Updated cost-effectiveness analysis of trastuzumab for early breast cancer:A UK perspective considering long-term toxicity and pattern of recurrence.

Background: Trastuzumab has significantly improved survival outcomes for women with HER2 positive early breast cancer. Trastuzumab was established as a costeffective adjuvant treatment in 2006. We present an updated cost-effectiveness analysis from the UK perspective which explores assumptions about the duration of benefit from treatment, pattern of metastatic recurrence and long-term cardiac toxicity. Methods: A cost-utility analysis was performed using a discrete-state timedependent semi-Markov model to calculate expected costs and benefits over the lifetime of an average cohort of women with HER2 positive early breast cancer treated with or without one year of adjuvant trastuzumab sequentially after chemotherapy. The perspective was the UK NHS. Probabilistic sensitivity analysis is used to characterise uncertainly around expected outcomes. Value of information analysis is used to identify areas of priority for further research.
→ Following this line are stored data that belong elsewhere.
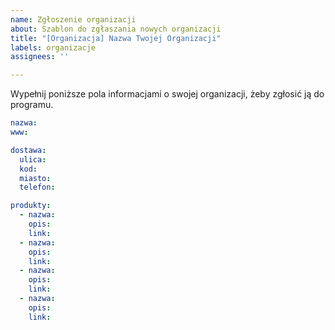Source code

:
 ```yaml
---
name: Zgłoszenie organizacji
about: Szablon do zgłaszania nowych organizacji
title: "[Organizacja] Nazwa Twojej Organizacji"
labels: organizacje
assignees: ''

---
```


Wypełnij poniższe pola informacjami o swojej organizacji, żeby zgłosić ją do programu. 

```yaml
nazwa: 
www: 

dostawa:
  ulica:
  kod: 
  miasto: 
  telefon: 

produkty:
  - nazwa: 
    opis:
    link: 
  - nazwa: 
    opis:
    link:
  - nazwa:
    opis: 
    link:
  - nazwa:
    opis:
    link:
```
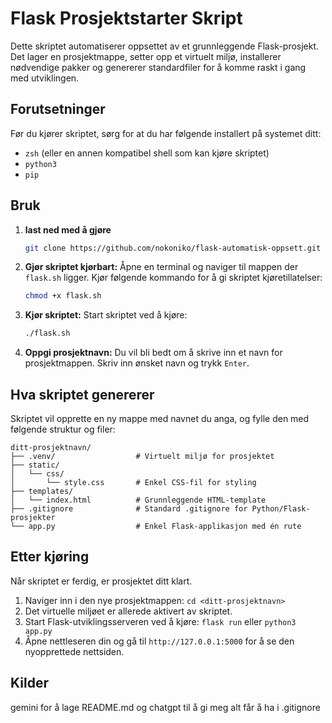 # Flask Prosjektstarter Skript

Dette skriptet automatiserer oppsettet av et grunnleggende Flask-prosjekt. Det lager en prosjektmappe, setter opp et virtuelt miljø, installerer nødvendige pakker og genererer standardfiler for å komme raskt i gang med utviklingen.

## Forutsetninger

Før du kjører skriptet, sørg for at du har følgende installert på systemet ditt:

-   `zsh` (eller en annen kompatibel shell som kan kjøre skriptet)
-   `python3`
-   `pip`

## Bruk

1. **last ned med å gjøre**
   ```bash
   git clone https://github.com/nokoniko/flask-automatisk-oppsett.git
   ```
2.  **Gjør skriptet kjørbart:**
    Åpne en terminal og naviger til mappen der `flask.sh` ligger. Kjør følgende kommando for å gi skriptet kjøretillatelser:
    ```bash
    chmod +x flask.sh
    ```

3.  **Kjør skriptet:**
    Start skriptet ved å kjøre:
    ```bash
    ./flask.sh
    ```

4.  **Oppgi prosjektnavn:**
    Du vil bli bedt om å skrive inn et navn for prosjektmappen. Skriv inn ønsket navn og trykk `Enter`.

## Hva skriptet genererer

Skriptet vil opprette en ny mappe med navnet du anga, og fylle den med følgende struktur og filer:

```
ditt-prosjektnavn/
├── .venv/                  # Virtuelt miljø for prosjektet
├── static/
│   └── css/
│       └── style.css       # Enkel CSS-fil for styling
├── templates/
│   └── index.html          # Grunnleggende HTML-template
├── .gitignore              # Standard .gitignore for Python/Flask-prosjekter
└── app.py                  # Enkel Flask-applikasjon med én rute
```

## Etter kjøring

Når skriptet er ferdig, er prosjektet ditt klart.

1.  Naviger inn i den nye prosjektmappen: `cd <ditt-prosjektnavn>`
2.  Det virtuelle miljøet er allerede aktivert av skriptet.
3.  Start Flask-utviklingsserveren ved å kjøre: `flask run` eller `python3 app.py`
4.  Åpne nettleseren din og gå til `http://127.0.0.1:5000` for å se den nyopprettede nettsiden.


## Kilder
gemini for å lage README.md og chatgpt til å gi meg alt får å ha i .gitignore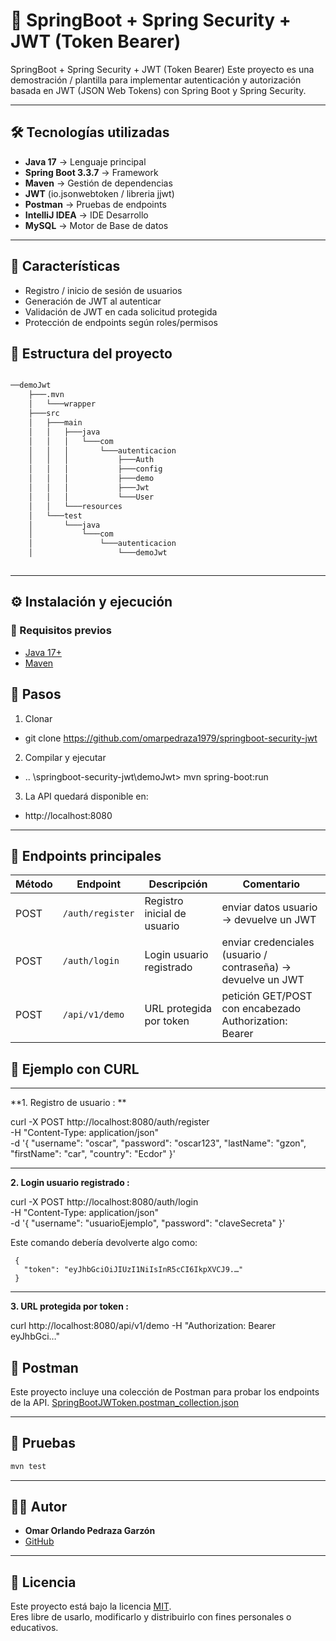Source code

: 
# 🚀 SpringBoot + Spring Security + JWT (Token Bearer)

SpringBoot + Spring Security + JWT (Token Bearer)
Este proyecto es una demostración / plantilla para implementar autenticación y autorización basada en JWT (JSON Web Tokens) con Spring Boot y Spring Security.

---

## 🛠️ Tecnologías utilizadas
- **Java 17** → Lenguaje principal  
- **Spring Boot 3.3.7** → Framework  
- **Maven** → Gestión de dependencias  
- **JWT** (io.jsonwebtoken / libreria jjwt)
- **Postman** → Pruebas de endpoints
- **IntelliJ IDEA** → IDE Desarrollo
- **MySQL** → Motor de Base de datos

---


## 🚀 Características

- Registro / inicio de sesión de usuarios
- Generación de JWT al autenticar
- Validación de JWT en cada solicitud protegida
- Protección de endpoints según roles/permisos


## 📂 Estructura del proyecto
```bash

──demoJwt
    ├───.mvn
    │   └───wrapper
    ├───src
    │   ├───main
    │   │   ├───java
    │   │   │   └───com
    │   │   │       └───autenticacion
    │   │   │           ├───Auth
    │   │   │           ├───config
    │   │   │           ├───demo
    │   │   │           ├───Jwt
    │   │   │           └───User
    │   │   └───resources
    │   └───test
    │       └───java
    │           └───com
    │               └───autenticacion
    │                   └───demoJwt



```
---

## ⚙️ Instalación y ejecución
### 🔹 Requisitos previos

- [Java 17+](https://adoptium.net/)
- [Maven](https://maven.apache.org/)


## 🔹 Pasos

1. Clonar

 - git clone https://github.com/omarpedraza1979/springboot-security-jwt

2. Compilar y ejecutar
 - .. \springboot-security-jwt\demoJwt>  mvn spring-boot:run


3. La API quedará disponible en:  
 - http://localhost:8080

---

## 📌 Endpoints principales

| Método | Endpoint        | Descripción                  | Comentario                                                     |
|--------|-----------------|------------------------------|----------------------------------------------------------------|
| POST   | `/auth/register`| Registro inicial de usuario  | enviar datos usuario → devuelve un JWT                         |
| POST   | `/auth/login`   | Login usuario registrado     | enviar credenciales (usuario / contraseña) → devuelve un JWT   | 
| POST   | `/api/v1/demo`  | URL protegida por token      | petición GET/POST con encabezado Authorization: Bearer <token> | 


## 🧪 Ejemplo con CURL

---
**1. Registro de usuario : **

 curl -X POST http://localhost:8080/auth/register \
     -H "Content-Type: application/json" \
     -d '{
             "username": "oscar",
             "password": "oscar123",
             "lastName": "gzon",
             "firstName": "car",
             "country": "Ecdor"
         }'
  
---
**2. Login usuario registrado :**

curl -X POST http://localhost:8080/auth/login \
  -H "Content-Type: application/json" \
  -d '{
        "username": "usuarioEjemplo",
        "password": "claveSecreta"
      }'


   Este comando debería devolverte algo como:

     {
       "token": "eyJhbGciOiJIUzI1NiIsInR5cCI6IkpXVCJ9.…"
     }

---
**3. URL protegida por token :**

curl http://localhost:8080/api/v1/demo
  -H "Authorization: Bearer eyJhbGci…"


## 🧪 Postman
Este proyecto incluye una colección de Postman para probar los endpoints de la API. 
[SpringBootJWToken.postman_collection.json](./SpringBootJWToken.postman_collection.json)


---
## 🧪 Pruebas
```bash
mvn test
```
---

## 👨‍💻 Autor
- **Omar Orlando Pedraza Garzón**
- [GitHub](https://github.com/omarpedraza1979)
---


## 📜 Licencia
Este proyecto está bajo la licencia [MIT](LICENSE).  
Eres libre de usarlo, modificarlo y distribuirlo con fines personales o educativos.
Results: The cost-effectiveness estimates are highly sensitive to the estimated duration of treatment benefit. Trastuzumab remains the cost-effective treatment strategy at a willingness-to-pay threshold of £30,000 per QALY provided the duration of benefit is more than 3.6 years from treatment initiation. An increasing proportion of brain metastases with trastuzumab produces small reductions in the costeffectiveness estimate. Long-term cardiac toxicity must rise to high levels to affect overall life-expectancy and cost-effectiveness. VoI analysis places highest value on research into the duration of treatment benefit. The relationship between progression free survival and overall survival and the costs of cancer recurrence are also important. Conclusion: The use of adjuvant trastuzumab remains cost-effective given current estimates of the duration of treatment effect. Uncertainty around cost-effectiveness could be reduced further by research into the duration of treatment effect, particularly in subgroups where this may be shorter. Long-term follow-up is warranted and methods to accurately measure duration of treatment effect and late toxicities should be developed for future adjuvant drug studies.